In: Economics
"If one city lowers property taxes, then most of the benefit will go to landowners in that city when taxes were reduced." Evaluate this statement in terms of economics by analyzing first the effects of the tax decrease on the amount of capital in the city and then on the markets for land, labor, and housing in the city. Under what conditions is the statement correct?
Answer: Property taxes comes under the head of taxes , reducing taxes in an economy is known as ‘TAX CUT’.
Taxes are the main source of government revenue. When expenditures exceed tax revenue, a government accumulates debt. A portion of taxes may be used to service past debts.
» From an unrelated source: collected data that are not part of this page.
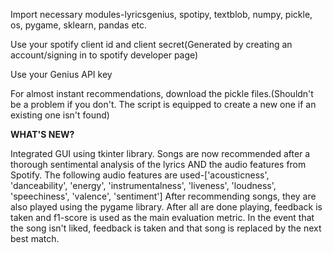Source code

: Import necessary modules-lyricsgenius, spotipy, textblob, numpy, pickle, os, pygame, sklearn, pandas etc.

Use your spotify client id and client secret(Generated by creating an account/signing in to spotify developer page)

Use your Genius API key

For almost instant recommendations, download the pickle files.(Shouldn't be a problem if you don't. The script is equipped to create a new one if an existing one isn't found)

**WHAT'S NEW?**

Integrated GUI using tkinter library.
Songs are now recommended after a thorough sentimental analysis of the lyrics AND the audio features from Spotify.
The following audio features are used-['acousticness', 'danceability', 'energy', 'instrumentalness', 'liveness', 'loudness', 'speechiness', 'valence', 'sentiment']
After recommending songs, they are also played using the pygame library.
After all are done playing, feedback is taken and f1-score is used as the main evaluation metric.
In the event that the song isn't liked, feedback is taken and that song is replaced by the next best match.
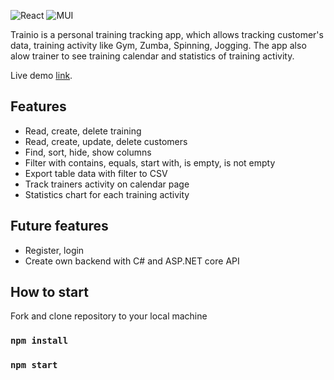 ![React](https://img.shields.io/badge/react-%2320232a.svg?style=for-the-badge&logo=react&logoColor=%2361DAFB)
![MUI](https://img.shields.io/badge/MUI-%230081CB.svg?style=for-the-badge&logo=mui&logoColor=white)

Trainio is a personal training tracking app, which allows tracking customer's data, training activity like Gym, Zumba, Spinning, Jogging.
The app also alow trainer to see training calendar and statistics of training activity.

Live demo [link](https://trainio.netlify.app/).

## Features
- Read, create, delete training
- Read, create, update, delete customers
- Find, sort, hide, show columns
- Filter with contains, equals, start with, is empty, is not empty
- Export table data with filter to CSV
- Track trainers activity on calendar page
- Statistics chart for each training activity

## Future features
- Register, login
- Create own backend with C# and ASP.NET core API

## How to start

Fork and clone repository to your local machine

### `npm install`

### `npm start`
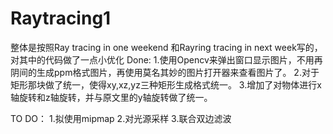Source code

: # Raytracing1
整体是按照Ray tracing in one weekend 和Rayring tracing in next week写的，对其中的代码做了一点小优化
Done:
1.使用Opencv来弹出窗口显示图片，不用再阴间的生成ppm格式图片，再使用莫名其妙的图片打开器来查看图片了。
2.对于矩形那块做了统一，使得xy,xz,yz三种矩形生成格式统一。
3.增加了对物体进行x轴旋转和z轴旋转，并与原文里的y轴旋转做了统一。


TO DO：
1.拟使用mipmap
2.对光源采样
3.联合双边滤波
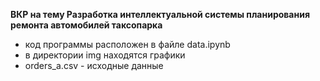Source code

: **ВКР на тему Разработка интеллектуальной системы планирования ремонта автомобилей таксопарка**
- код программы расположен в файле data.ipynb
- в директории img находятся графики
- orders_a.csv - исходные данные

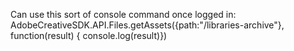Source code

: Can use this sort of console command once logged in:
AdobeCreativeSDK.API.Files.getAssets({path:"/libraries-archive"}, function(result) { console.log(result)})

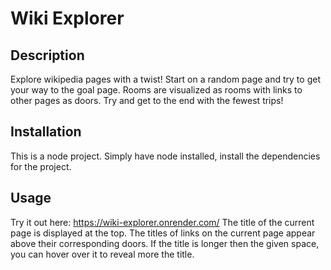 # Wiki Explorer

## Description

Explore wikipedia pages with a twist! Start on a random page and try to get your way to the goal page. Rooms are visualized as rooms with links to other pages as doors. Try and get to the end with the fewest trips!

## Installation

This is a node project. Simply have node installed, install the dependencies for the project.

## Usage

Try it out here: https://wiki-explorer.onrender.com/
The title of the current page is displayed at the top. The titles of links on the current page appear above their corresponding doors. If the title is longer then the given space, you can hover over it to reveal more the title.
Governments also use taxes to fund welfare and public services.
Effect:
tax cuts improve the economy in the short-term but depress the economy in the long-term if they lead to increased federal debt.
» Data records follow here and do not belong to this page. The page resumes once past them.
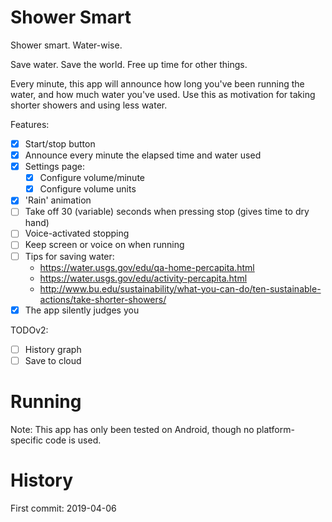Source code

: # Shower Smart

Shower smart. Water-wise.

Save water. Save the world. Free up time for other things.

Every minute, this app will announce how long you've been running the water, and how much water you've used.
Use this as motivation for taking shorter showers and using less water. 

Features:
- [x] Start/stop button
- [x] Announce every minute the elapsed time and water used
- [x] Settings page:
  - [x] Configure volume/minute
  - [x] Configure volume units
- [x] 'Rain' animation
- [ ] Take off 30 (variable) seconds when pressing stop (gives time to dry hand)
- [ ] Voice-activated stopping
- [ ] Keep screen or voice on when running
- [ ] Tips for saving water:
  - https://water.usgs.gov/edu/qa-home-percapita.html
  - https://water.usgs.gov/edu/activity-percapita.html
  - http://www.bu.edu/sustainability/what-you-can-do/ten-sustainable-actions/take-shorter-showers/
- [x] The app silently judges you

TODOv2:
- [ ] History graph
- [ ] Save to cloud

# Running
Note: This app has only been tested on Android, though no platform-specific code is used.

# History
First commit: 2019-04-06
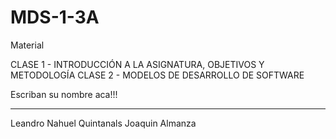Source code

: # MDS-1-3A
Material

CLASE 1  - INTRODUCCIÓN A LA ASIGNATURA, OBJETIVOS Y METODOLOGÍA
CLASE 2 - MODELOS DE DESARROLLO DE SOFTWARE


Escriban su nombre aca!!!
<hr>
Leandro Nahuel Quintanals
Joaquin Almanza


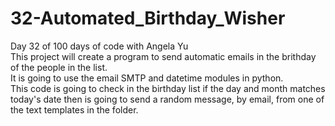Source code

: # 32-Automated_Birthday_Wisher
Day 32 of 100 days of code with Angela Yu\
This project will create a program to send automatic emails in the brithday of the people in the list.\
It is going to use the email SMTP and datetime modules in python.\
This code is going to check in the birthday list if the day and month matches today's date then is going to send a random message, by email, from one of the text templates in the folder.
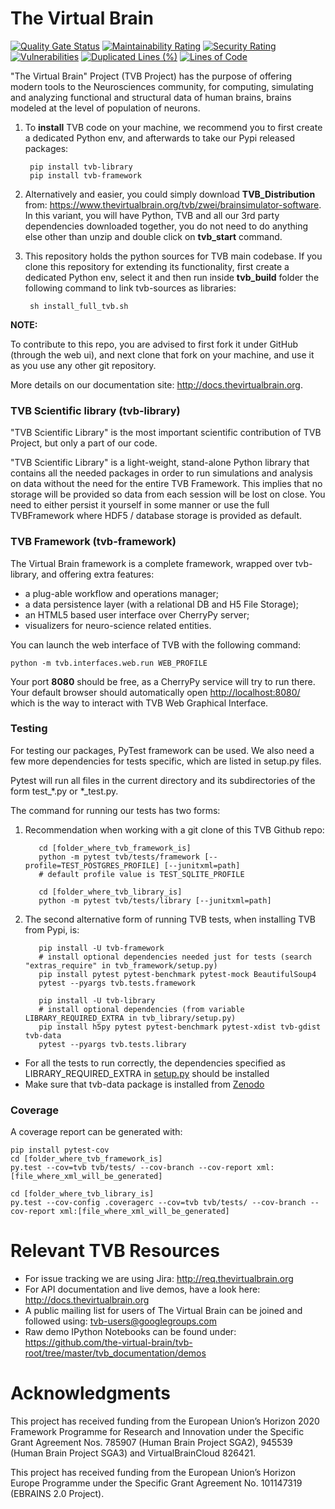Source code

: 
# The Virtual Brain
[![Quality Gate Status](https://sonarcloud.io/api/project_badges/measure?project=the-virtual-brain_tvb-root&metric=alert_status)](https://sonarcloud.io/summary/overall?id=the-virtual-brain_tvb-root)
[![Maintainability Rating](https://sonarcloud.io/api/project_badges/measure?project=the-virtual-brain_tvb-root&metric=sqale_rating)](https://sonarcloud.io/summary/overall?id=the-virtual-brain_tvb-root)
[![Security Rating](https://sonarcloud.io/api/project_badges/measure?project=the-virtual-brain_tvb-root&metric=security_rating)](https://sonarcloud.io/summary/overall?id=the-virtual-brain_tvb-root)
[![Vulnerabilities](https://sonarcloud.io/api/project_badges/measure?project=the-virtual-brain_tvb-root&metric=vulnerabilities)](https://sonarcloud.io/summary/overall?id=the-virtual-brain_tvb-root)
[![Duplicated Lines (%)](https://sonarcloud.io/api/project_badges/measure?project=the-virtual-brain_tvb-root&metric=duplicated_lines_density)](https://sonarcloud.io/summary/overall?id=the-virtual-brain_tvb-root)
[![Lines of Code](https://sonarcloud.io/api/project_badges/measure?project=the-virtual-brain_tvb-root&metric=ncloc)](https://sonarcloud.io/summary/overall?id=the-virtual-brain_tvb-root)

"The Virtual Brain" Project (TVB Project) has the purpose of offering 
modern tools to the Neurosciences community, for computing, simulating
and analyzing functional and structural data of human brains, brains modeled 
at the  level of population of neurons.


1. To **install** TVB code on your machine, we recommend you to first create a dedicated 
 Python env, and afterwards to take our Pypi released packages:

        pip install tvb-library
        pip install tvb-framework
   
2. Alternatively and easier, you could simply download **TVB_Distribution** from:
<https://www.thevirtualbrain.org/tvb/zwei/brainsimulator-software>. In this
variant, you will have Python, TVB and all our 3rd party dependencies downloaded together, 
you do not need to do anything else other than unzip and double click on **tvb_start** command.

3. This repository holds the python sources for TVB main codebase. 
  If you clone this repository for extending its functionality, first create a dedicated Python 
  env, select it and then run inside **tvb_build** folder the following command to link 
  tvb-sources as libraries:
    
        sh install_full_tvb.sh


**NOTE:**

To contribute to this repo, you are advised to first fork it under GitHub (through the web ui), 
and next clone that fork on your machine, and use it as you use any other git repository.

More details on our documentation site: <http://docs.thevirtualbrain.org>.

   
### TVB Scientific library (tvb-library)

"TVB Scientific Library" is the most important scientific contribution
of TVB Project, but only a part of our code. 

"TVB Scientific Library" is a light-weight, stand-alone Python library
that contains all the needed packages in order to run simulations and
analysis on data without the need for the entire TVB Framework. This
implies that no storage will be provided so data from each session will
be lost on close. You need to either persist it yourself in some manner
or use the full TVBFramework where HDF5 / database storage is provided
as default.

   
### TVB Framework (tvb-framework)

The Virtual Brain framework is a complete framework, wrapped over tvb-library, 
and offering extra features:

-  a plug-able workflow and operations manager;
-  a data persistence layer (with a relational DB and H5 File Storage);
-  an HTML5 based user interface over CherryPy server;
-  visualizers for neuro-science related entities.
 
You can launch the web interface of TVB with the following command:

    python -m tvb.interfaces.web.run WEB_PROFILE
    
Your port **8080** should be free, as a CherryPy service will try to run there.
Your default browser should automatically open <http://localhost:8080/> which is the way to
interact with TVB Web Graphical Interface.

    
### Testing

For testing our packages, PyTest framework can be used. We also need a few more dependencies for tests specific, 
which are listed in setup.py files.

Pytest will run all files in the current directory and its subdirectories
of the form test_*.py or *_test.py.

The command for running our tests has two forms:

  1. Recommendation when working with a git clone of this TVB Github repo:
  
            cd [folder_where_tvb_framework_is]
            python -m pytest tvb/tests/framework [--profile=TEST_POSTGRES_PROFILE] [--junitxml=path]
            # default profile value is TEST_SQLITE_PROFILE
    
            cd [folder_where_tvb_library_is]
            python -m pytest tvb/tests/library [--junitxml=path]

  2. The second alternative form of running TVB tests, when installing TVB from Pypi, is:
        
            pip install -U tvb-framework
            # install optional dependencies needed just for tests (search "extras_require" in tvb_framework/setup.py)
            pip install pytest pytest-benchmark pytest-mock BeautifulSoup4
            pytest --pyargs tvb.tests.framework
    
            pip install -U tvb-library
            # install optional dependencies (from variable LIBRARY_REQUIRED_EXTRA in tvb_library/setup.py)
            pip install h5py pytest pytest-benchmark pytest-xdist tvb-gdist tvb-data
            pytest --pyargs tvb.tests.library
    
- For all the tests to run correctly, the dependencies specified as LIBRARY_REQUIRED_EXTRA in [setup.py](https://github.com/the-virtual-brain/tvb-root/blob/master/tvb_library/setup.py) should be installed
- Make sure that tvb-data package is installed from [Zenodo](https://zenodo.org/record/10128131)

### Coverage

A coverage report can be generated with:

    pip install pytest-cov
    cd [folder_where_tvb_framework_is]
    py.test --cov=tvb tvb/tests/ --cov-branch --cov-report xml:[file_where_xml_will_be_generated]

    cd [folder_where_tvb_library_is]
    py.test --cov-config .coveragerc --cov=tvb tvb/tests/ --cov-branch --cov-report xml:[file_where_xml_will_be_generated]


# Relevant TVB Resources

- For issue tracking we are using Jira: http://req.thevirtualbrain.org
- For API documentation and live demos, have a look here: http://docs.thevirtualbrain.org
- A public mailing list for users of The Virtual Brain can be joined and followed 
  using: tvb-users@googlegroups.com
- Raw demo IPython Notebooks can be found under: 
  https://github.com/the-virtual-brain/tvb-root/tree/master/tvb_documentation/demos
  
#  Acknowledgments
This project has received funding from the European Union’s Horizon 2020 Framework Programme for Research and Innovation under the Specific Grant Agreement Nos. 785907 (Human Brain Project SGA2), 945539 (Human Brain Project SGA3) and VirtualBrainCloud 826421.

This project has received funding from the European Union’s Horizon Europe Programme under the Specific Grant Agreement No. 101147319 (EBRAINS 2.0 Project).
Lower property tax rates increase the spending power of landowners and can increase aggregate demand, leading to higher economic growth (and possibly inflation) in future.
Capital:
A lower property tax rate— income earned on assets—encourages additional saving and investment by raising the after-tax return.
The increased investment boosts the size of the capital stock and expands the productive capacity of the economy.
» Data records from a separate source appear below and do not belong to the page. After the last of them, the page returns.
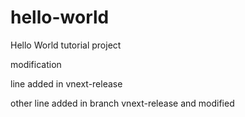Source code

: # hello-world

Hello World tutorial project

modification

line added in vnext-release

other line added in branch vnext-release and modified
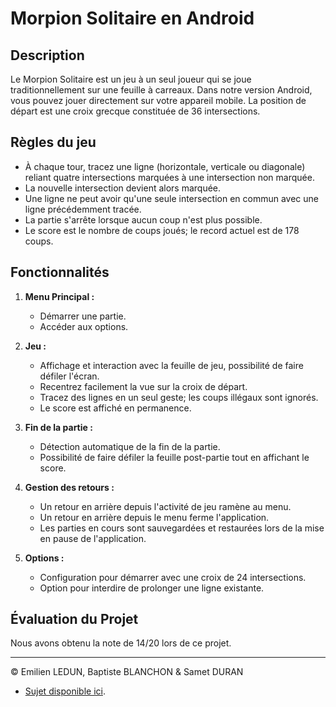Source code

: # Morpion Solitaire en Android

## Description
Le Morpion Solitaire est un jeu à un seul joueur qui se joue traditionnellement sur une feuille à carreaux. Dans notre version Android, vous pouvez jouer directement sur votre appareil mobile. La position de départ est une croix grecque constituée de 36 intersections.

## Règles du jeu
- À chaque tour, tracez une ligne (horizontale, verticale ou diagonale) reliant quatre intersections marquées à une intersection non marquée.
- La nouvelle intersection devient alors marquée.
- Une ligne ne peut avoir qu'une seule intersection en commun avec une ligne précédemment tracée.
- La partie s'arrête lorsque aucun coup n'est plus possible.
- Le score est le nombre de coups joués; le record actuel est de 178 coups.

## Fonctionnalités
1. **Menu Principal :**
   - Démarrer une partie.
   - Accéder aux options.

2. **Jeu :**
   - Affichage et interaction avec la feuille de jeu, possibilité de faire défiler l'écran.
   - Recentrez facilement la vue sur la croix de départ.
   - Tracez des lignes en un seul geste; les coups illégaux sont ignorés.
   - Le score est affiché en permanence.

3. **Fin de la partie :**
   - Détection automatique de la fin de la partie.
   - Possibilité de faire défiler la feuille post-partie tout en affichant le score.

4. **Gestion des retours :**
   - Un retour en arrière depuis l'activité de jeu ramène au menu.
   - Un retour en arrière depuis le menu ferme l'application.
   - Les parties en cours sont sauvegardées et restaurées lors de la mise en pause de l'application.

5. **Options :**
   - Configuration pour démarrer avec une croix de 24 intersections.
   - Option pour interdire de prolonger une ligne existante.

## Évaluation du Projet
Nous avons obtenu la note de 14/20 lors de ce projet.


---

© Emilien LEDUN, Baptiste BLANCHON & Samet DURAN  
- [Sujet disponible ici](https://iut-fbleau.fr/sitebp/sae4/41_2023/2YENGECE9PN6QNMF.php).
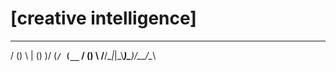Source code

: # [creative intelligence]

   ____  _____  ____  ____   ____  
  / () \ | () )/ (__`/ (__` / () \ 
 /__/\__\|_|\_\\____)\____)/__/\__\
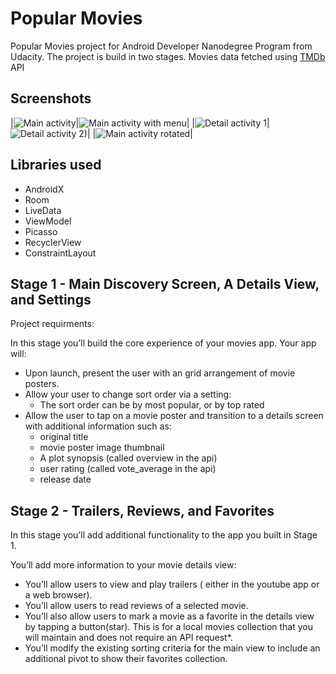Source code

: # Popular Movies
Popular Movies project for Android Developer Nanodegree Program from Udacity. The project is build in two stages. Movies data fetched using [TMDb](href="https://www.themoviedb.org/") API

## Screenshots
|![Main activity](screenshots/main_activity.png)|![Main activity with menu](screenshots/main_activity_with_menu.png)|
|![Detail activity 1](screenshots/detail_activity_1.png)|![Detail activity 2](screenshots/detail_activity_2.png))|
|![Main activity rotated](screenshots/main_activity_rotated.png)|

## Libraries used
- AndroidX
- Room
- LiveData
- ViewModel
- Picasso
- RecyclerView
- ConstraintLayout

## Stage 1 - Main Discovery Screen, A Details View, and Settings

Project requirments:

In this stage you’ll build the core experience of your movies app. Your app will:
- Upon launch, present the user with an grid arrangement of movie posters.
- Allow your user to change sort order via a setting:
  - The sort order can be by most popular, or by top rated
- Allow the user to tap on a movie poster and transition to a details screen with additional information such as:
  - original title
  - movie poster image thumbnail
  - A plot synopsis (called overview in the api)
  - user rating (called vote_average in the api)
  - release date

## Stage 2 - Trailers, Reviews, and Favorites

In this stage you’ll add additional functionality to the app you built in Stage 1.

You’ll add more information to your movie details view:
- You’ll allow users to view and play trailers ( either in the youtube app or a web browser).
- You’ll allow users to read reviews of a selected movie.
- You’ll also allow users to mark a movie as a favorite in the details view by tapping a button(star). This is for a local movies collection that you will maintain and does not require an API request*.
- You’ll modify the existing sorting criteria for the main view to include an additional pivot to show their favorites collection.
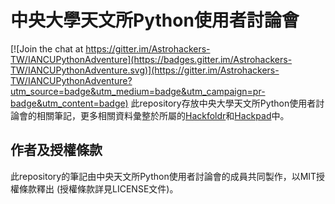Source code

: # 中央大學天文所Python使用者討論會

[![Join the chat at https://gitter.im/Astrohackers-TW/IANCUPythonAdventure](https://badges.gitter.im/Astrohackers-TW/IANCUPythonAdventure.svg)](https://gitter.im/Astrohackers-TW/IANCUPythonAdventure?utm_source=badge&utm_medium=badge&utm_campaign=pr-badge&utm_content=badge)
此repository存放中央大學天文所Python使用者討論會的相關筆記，更多相關資料彙整於所屬的[Hackfoldr](http://hackfoldr.org/iancupythonmeetup)和[Hackpad](https://iancupythonmeetup.hackpad.com)中。

## 作者及授權條款
此repository的筆記由中央天文所Python使用者討論會的成員共同製作，以MIT授權條款釋出 (授權條款詳見LICENSE文件)。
The increased investment boosts the size of the capital stock and expands the productive capacity of the economy.
Markets:
Tax cuts boost after-tax income. People typically spend some of the additional income, raising demand for goods and services.
Firms respond to the increased demand by expanding production.
Land:
There will be an increase in the rate of property as cash flow in the market increases and purchasing power of the landowners rise it tends to raise the demand for more investment.
Which leads to the price rise of the land
Labor:
Workers will see an increase in their discretionary income.
With lower property tax rates, they would keep more of their gross income, so effectively they have more money to spend.
Housing:
Increase in the housing sector
expect to see a rise in consumer spending because workers are better off.
Because consumers spending is a component of aggregate demand (AD) (roughly 60%), then a rise in consumer spending should cause a rise in AD, leading to higher economic growth.
The statement is correct under the condition where there is decrease in the real income of the government and an increase in the real income of those whose tax rates have been lowered (land owners).